▸ Your objective: Every entry must be set down exactly in the answer; no pictures should appear.

◇ ◇ ◇ ◇

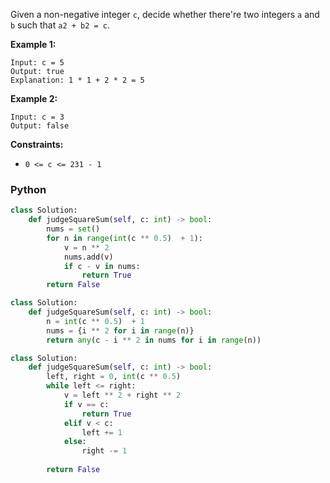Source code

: Given a non-negative integer  `c`, decide whether there're two integers  `a`  and  `b`  such that  `a2 + b2 = c`.

**Example 1:**
```
Input: c = 5
Output: true
Explanation: 1 * 1 + 2 * 2 = 5
```

**Example 2:**
```
Input: c = 3
Output: false
```

**Constraints:**

-   `0 <= c <= 231 - 1`


### Python

```python
class Solution:
    def judgeSquareSum(self, c: int) -> bool:
        nums = set()
        for n in range(int(c ** 0.5)  + 1):
            v = n ** 2
            nums.add(v)
            if c - v in nums:
                return True
        return False
```

```python
class Solution:
    def judgeSquareSum(self, c: int) -> bool:
        n = int(c ** 0.5)  + 1
        nums = {i ** 2 for i in range(n)}
        return any(c - i ** 2 in nums for i in range(n))
```

```python
class Solution:
    def judgeSquareSum(self, c: int) -> bool:
        left, right = 0, int(c ** 0.5)
        while left <= right:
            v = left ** 2 + right ** 2
            if v == c:
                return True
            elif v < c:
                left += 1
            else:
                right -= 1
            
        return False
```
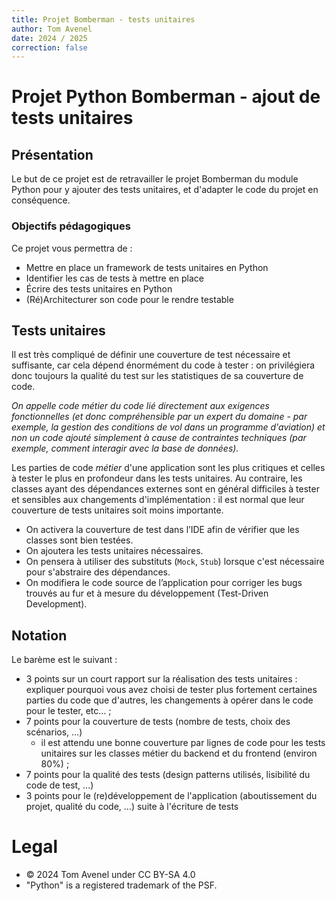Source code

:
 ```yaml
---
title: Projet Bomberman - tests unitaires
author: Tom Avenel
date: 2024 / 2025
correction: false
---
```


# Projet Python Bomberman - ajout de tests unitaires

## Présentation

Le but de ce projet est de retravailler le projet Bomberman du module Python pour y ajouter des tests unitaires, et d'adapter le code du projet en conséquence.

### Objectifs pédagogiques

Ce projet vous permettra de :

- Mettre en place un framework de tests unitaires en Python
- Identifier les cas de tests à mettre en place
- Écrire des tests unitaires en Python
- (Ré)Architecturer son code pour le rendre testable

## Tests unitaires

Il est très compliqué de définir une couverture de test nécessaire et suffisante, car cela dépend énormément du code à tester : on privilégiera donc toujours la qualité du test sur les statistiques de sa couverture de code.

_On appelle code métier du code lié directement aux exigences fonctionnelles (et donc compréhensible par un expert du domaine - par exemple, la gestion des conditions de vol dans un programme d'aviation) et non un code ajouté simplement à cause de contraintes techniques (par exemple, comment interagir avec la base de données)._

Les parties de code _métier_ d'une application sont les plus critiques et celles à tester le plus en profondeur dans les tests unitaires. Au contraire, les classes ayant des dépendances externes sont en général difficiles à tester et sensibles aux changements d'implémentation : il est normal que leur couverture de tests unitaires soit moins importante.

- On activera la couverture de test dans l’IDE afin de vérifier que les classes sont bien testées.
- On ajoutera les tests unitaires nécessaires.
- On pensera à utiliser des substituts (`Mock`, `Stub`) lorsque c'est nécessaire pour s'abstraire des dépendances.
- On modifiera le code source de l’application pour corriger les bugs trouvés au fur et à mesure du développement (Test-Driven Development).

## Notation

Le barème est le suivant :

- 3 points sur un court rapport sur la réalisation des tests unitaires : expliquer pourquoi vous avez choisi de tester plus fortement certaines parties du code que d'autres, les changements à opérer dans le code pour le tester, etc… ;
- 7 points pour la couverture de tests (nombre de tests, choix des scénarios, ...)
  + il est attendu une bonne couverture par lignes de code pour les tests unitaires sur les classes métier du backend et du frontend (environ 80%) ;
- 7 points pour la qualité des tests (design patterns utilisés, lisibilité du code de test, ...)
- 3 points pour le (re)développement de l'application (aboutissement du projet, qualité du code, ...) suite à l'écriture de tests

# Legal

- © 2024 Tom Avenel under CC  BY-SA 4.0
- "Python" is a registered trademark of the PSF.

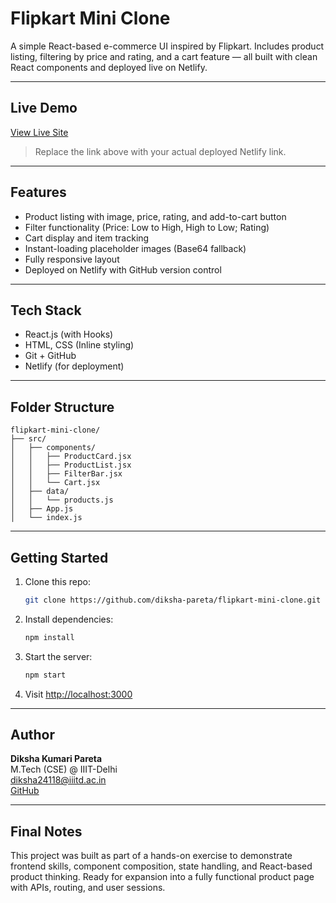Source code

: # Flipkart Mini Clone

A simple React-based e-commerce UI inspired by Flipkart. Includes product listing, filtering by price and rating, and a cart feature — all built with clean React components and deployed live on Netlify.

---

## Live Demo

 [View Live Site](https://flipkart-mini-clone.netlify.app)

>  Replace the link above with your actual deployed Netlify link.

---

## Features

-  Product listing with image, price, rating, and add-to-cart button
-  Filter functionality (Price: Low to High, High to Low; Rating)
-  Cart display and item tracking
-  Instant-loading placeholder images (Base64 fallback)
-  Fully responsive layout
-  Deployed on Netlify with GitHub version control

---

## Tech Stack

- React.js (with Hooks)
- HTML, CSS (Inline styling)
- Git + GitHub
- Netlify (for deployment)

---

## Folder Structure

```
flipkart-mini-clone/
├── src/
│   ├── components/
│   │   ├── ProductCard.jsx
│   │   ├── ProductList.jsx
│   │   ├── FilterBar.jsx
│   │   └── Cart.jsx
│   ├── data/
│   │   └── products.js
│   ├── App.js
│   └── index.js
```

---

## Getting Started

1. Clone this repo:
   ```bash
   git clone https://github.com/diksha-pareta/flipkart-mini-clone.git
   ```
2. Install dependencies:
   ```bash
   npm install
   ```
3. Start the server:
   ```bash
   npm start
   ```
4. Visit [http://localhost:3000](http://localhost:3000)

---

## Author

**Diksha Kumari Pareta**  
 M.Tech (CSE) @ IIIT-Delhi  
 diksha24118@iiitd.ac.in  
 [GitHub](https://github.com/diksha-pareta)

---

## Final Notes

This project was built as part of a hands-on exercise to demonstrate frontend skills, component composition, state handling, and React-based product thinking. Ready for expansion into a fully functional product page with APIs, routing, and user sessions.
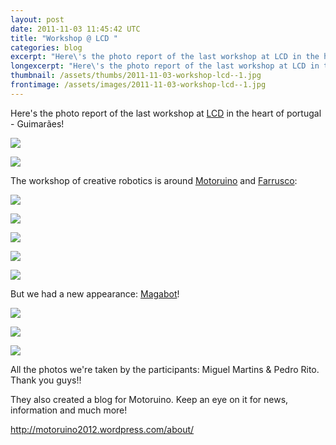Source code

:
 ```yaml
---
layout: post
date: 2011-11-03 11:45:42 UTC
title: "Workshop @ LCD "
categories: blog
excerpt: "Here\'s the photo report of the last workshop at LCD in the heart of portugal - Guimarães!"
longexcerpt: "Here\'s the photo report of the last workshop at LCD in the heart of portugal - Guimarães!The workshop of creative robotics is around Motoruino and Farrusco:"
thumbnail: /assets/thumbs/2011-11-03-workshop-lcd--1.jpg
frontimage: /assets/images/2011-11-03-workshop-lcd--1.jpg
---
```


Here's the photo report of the last workshop at <a href="http://lcd.guimaraes2012.pt/index.php?option=com_content&amp;view=frontpage&amp;Itemid=1&amp;lang=en">LCD</a> in the heart of portugal - Guimarães!

<a href="/assets/images/2011-11-03-workshop-lcd--1.jpg">![](/assets/images/2011-11-03-workshop-lcd--1.jpg)</a>

<a href="/assets/images/2011-11-03-workshop-lcd--2.jpg">![](/assets/images/2011-11-03-workshop-lcd--2.jpg)</a>

The workshop of creative robotics is around <a href="http://www.guibot.pt/motoruino/">Motoruino</a> and <a href="http://www.guibot.pt/">Farrusco</a>:

<a href="/assets/images/2011-11-03-workshop-lcd--3.jpg">![](/assets/images/2011-11-03-workshop-lcd--3.jpg)</a>

<a href="/assets/images/2011-11-03-workshop-lcd--4.jpg">![](/assets/images/2011-11-03-workshop-lcd--4.jpg)</a>

<a href="/assets/images/2011-11-03-workshop-lcd--5.jpg">![](/assets/images/2011-11-03-workshop-lcd--5.jpg)</a>

<a href="/assets/images/2011-11-03-workshop-lcd--6.jpg">![](/assets/images/2011-11-03-workshop-lcd--6.jpg)</a>

<a href="/assets/images/2011-11-03-workshop-lcd--7.jpg">![](/assets/images/2011-11-03-workshop-lcd--7.jpg)</a>

But we had a new appearance: <a href="http://www.magabot.cc/dp/">Magabot</a>!

<a href="/assets/images/2011-11-03-workshop-lcd--8.jpg">![](/assets/images/2011-11-03-workshop-lcd--8.jpg)</a>

<a href="/assets/images/2011-11-03-workshop-lcd--9.jpg">![](/assets/images/2011-11-03-workshop-lcd--9.jpg)</a>

<a href="/assets/images/2011-11-03-workshop-lcd--10.jpg">![](/assets/images/2011-11-03-workshop-lcd--10.jpg)</a>

All the photos we're taken by the participants: Miguel Martins &amp; Pedro Rito. Thank you guys!!

They also created a blog for Motoruino. Keep an eye on it for news, information and much more!

<a href="http://motoruino2012.wordpress.com/about/">http://motoruino2012.wordpress.com/about/</a>

&nbsp;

◇ ◇ ◇ ◇

▸ Exercise result:
Source code

: Given a non-negative integer  `c`, decide whether there're two integers  `a`  and  `b`  such that  `a2 + b2 = c`.

**Example 1:**
```
Input: c = 5
Output: true
Explanation: 1 * 1 + 2 * 2 = 5
```

**Example 2:**
```
Input: c = 3
Output: false
```

**Constraints:**

-   `0 <= c <= 231 - 1`


### Python

```python
class Solution:
    def judgeSquareSum(self, c: int) -> bool:
        nums = set()
        for n in range(int(c ** 0.5)  + 1):
            v = n ** 2
            nums.add(v)
            if c - v in nums:
                return True
        return False
```

```python
class Solution:
    def judgeSquareSum(self, c: int) -> bool:
        n = int(c ** 0.5)  + 1
        nums = {i ** 2 for i in range(n)}
        return any(c - i ** 2 in nums for i in range(n))
```

```python
class Solution:
    def judgeSquareSum(self, c: int) -> bool:
        left, right = 0, int(c ** 0.5)
        while left <= right:
            v = left ** 2 + right ** 2
            if v == c:
                return True
            elif v < c:
                left += 1
            else:
                right -= 1
            
        return False
```
Source code

:
 ```yaml
---
title: Projet Bomberman - tests unitaires
author: Tom Avenel
date: 2024 / 2025
correction: false
---
```


# Projet Python Bomberman - ajout de tests unitaires

## Présentation

Le but de ce projet est de retravailler le projet Bomberman du module Python pour y ajouter des tests unitaires, et d'adapter le code du projet en conséquence.

### Objectifs pédagogiques

Ce projet vous permettra de :

- Mettre en place un framework de tests unitaires en Python
- Identifier les cas de tests à mettre en place
- Écrire des tests unitaires en Python
- (Ré)Architecturer son code pour le rendre testable

## Tests unitaires

Il est très compliqué de définir une couverture de test nécessaire et suffisante, car cela dépend énormément du code à tester : on privilégiera donc toujours la qualité du test sur les statistiques de sa couverture de code.

_On appelle code métier du code lié directement aux exigences fonctionnelles (et donc compréhensible par un expert du domaine - par exemple, la gestion des conditions de vol dans un programme d'aviation) et non un code ajouté simplement à cause de contraintes techniques (par exemple, comment interagir avec la base de données)._

Les parties de code _métier_ d'une application sont les plus critiques et celles à tester le plus en profondeur dans les tests unitaires. Au contraire, les classes ayant des dépendances externes sont en général difficiles à tester et sensibles aux changements d'implémentation : il est normal que leur couverture de tests unitaires soit moins importante.

- On activera la couverture de test dans l’IDE afin de vérifier que les classes sont bien testées.
- On ajoutera les tests unitaires nécessaires.
- On pensera à utiliser des substituts (`Mock`, `Stub`) lorsque c'est nécessaire pour s'abstraire des dépendances.
- On modifiera le code source de l’application pour corriger les bugs trouvés au fur et à mesure du développement (Test-Driven Development).

## Notation

Le barème est le suivant :

- 3 points sur un court rapport sur la réalisation des tests unitaires : expliquer pourquoi vous avez choisi de tester plus fortement certaines parties du code que d'autres, les changements à opérer dans le code pour le tester, etc… ;
- 7 points pour la couverture de tests (nombre de tests, choix des scénarios, ...)
  + il est attendu une bonne couverture par lignes de code pour les tests unitaires sur les classes métier du backend et du frontend (environ 80%) ;
- 7 points pour la qualité des tests (design patterns utilisés, lisibilité du code de test, ...)
- 3 points pour le (re)développement de l'application (aboutissement du projet, qualité du code, ...) suite à l'écriture de tests

# Legal

- © 2024 Tom Avenel under CC  BY-SA 4.0
- "Python" is a registered trademark of the PSF.

Source code

: # Flipkart Mini Clone

A simple React-based e-commerce UI inspired by Flipkart. Includes product listing, filtering by price and rating, and a cart feature — all built with clean React components and deployed live on Netlify.

---

## Live Demo

 [View Live Site](https://flipkart-mini-clone.netlify.app)

>  Replace the link above with your actual deployed Netlify link.

---

## Features

-  Product listing with image, price, rating, and add-to-cart button
-  Filter functionality (Price: Low to High, High to Low; Rating)
-  Cart display and item tracking
-  Instant-loading placeholder images (Base64 fallback)
-  Fully responsive layout
-  Deployed on Netlify with GitHub version control

---

## Tech Stack

- React.js (with Hooks)
- HTML, CSS (Inline styling)
- Git + GitHub
- Netlify (for deployment)

---

## Folder Structure

```
flipkart-mini-clone/
├── src/
│   ├── components/
│   │   ├── ProductCard.jsx
│   │   ├── ProductList.jsx
│   │   ├── FilterBar.jsx
│   │   └── Cart.jsx
│   ├── data/
│   │   └── products.js
│   ├── App.js
│   └── index.js
```

---

## Getting Started

1. Clone this repo:
   ```bash
   git clone https://github.com/diksha-pareta/flipkart-mini-clone.git
   ```
2. Install dependencies:
   ```bash
   npm install
   ```
3. Start the server:
   ```bash
   npm start
   ```
4. Visit [http://localhost:3000](http://localhost:3000)

---

## Author

**Diksha Kumari Pareta**  
 M.Tech (CSE) @ IIIT-Delhi  
 diksha24118@iiitd.ac.in  
 [GitHub](https://github.com/diksha-pareta)

---

## Final Notes

This project was built as part of a hands-on exercise to demonstrate frontend skills, component composition, state handling, and React-based product thinking. Ready for expansion into a fully functional product page with APIs, routing, and user sessions.
Source code

:
 ```yaml
---
layout: post
date: 2011-11-03 11:45:42 UTC
title: "Workshop @ LCD "
categories: blog
excerpt: "Here\'s the photo report of the last workshop at LCD in the heart of portugal - Guimarães!"
longexcerpt: "Here\'s the photo report of the last workshop at LCD in the heart of portugal - Guimarães!The workshop of creative robotics is around Motoruino and Farrusco:"
thumbnail: /assets/thumbs/2011-11-03-workshop-lcd--1.jpg
frontimage: /assets/images/2011-11-03-workshop-lcd--1.jpg
---
```


Here's the photo report of the last workshop at <a href="http://lcd.guimaraes2012.pt/index.php?option=com_content&amp;view=frontpage&amp;Itemid=1&amp;lang=en">LCD</a> in the heart of portugal - Guimarães!

<a href="/assets/images/2011-11-03-workshop-lcd--1.jpg">![](/assets/images/2011-11-03-workshop-lcd--1.jpg)</a>

<a href="/assets/images/2011-11-03-workshop-lcd--2.jpg">![](/assets/images/2011-11-03-workshop-lcd--2.jpg)</a>

The workshop of creative robotics is around <a href="http://www.guibot.pt/motoruino/">Motoruino</a> and <a href="http://www.guibot.pt/">Farrusco</a>:

<a href="/assets/images/2011-11-03-workshop-lcd--3.jpg">![](/assets/images/2011-11-03-workshop-lcd--3.jpg)</a>

<a href="/assets/images/2011-11-03-workshop-lcd--4.jpg">![](/assets/images/2011-11-03-workshop-lcd--4.jpg)</a>

<a href="/assets/images/2011-11-03-workshop-lcd--5.jpg">![](/assets/images/2011-11-03-workshop-lcd--5.jpg)</a>

<a href="/assets/images/2011-11-03-workshop-lcd--6.jpg">![](/assets/images/2011-11-03-workshop-lcd--6.jpg)</a>

<a href="/assets/images/2011-11-03-workshop-lcd--7.jpg">![](/assets/images/2011-11-03-workshop-lcd--7.jpg)</a>

But we had a new appearance: <a href="http://www.magabot.cc/dp/">Magabot</a>!

<a href="/assets/images/2011-11-03-workshop-lcd--8.jpg">![](/assets/images/2011-11-03-workshop-lcd--8.jpg)</a>

<a href="/assets/images/2011-11-03-workshop-lcd--9.jpg">![](/assets/images/2011-11-03-workshop-lcd--9.jpg)</a>

<a href="/assets/images/2011-11-03-workshop-lcd--10.jpg">![](/assets/images/2011-11-03-workshop-lcd--10.jpg)</a>

All the photos we're taken by the participants: Miguel Martins &amp; Pedro Rito. Thank you guys!!

They also created a blog for Motoruino. Keep an eye on it for news, information and much more!

<a href="http://motoruino2012.wordpress.com/about/">http://motoruino2012.wordpress.com/about/</a>

&nbsp;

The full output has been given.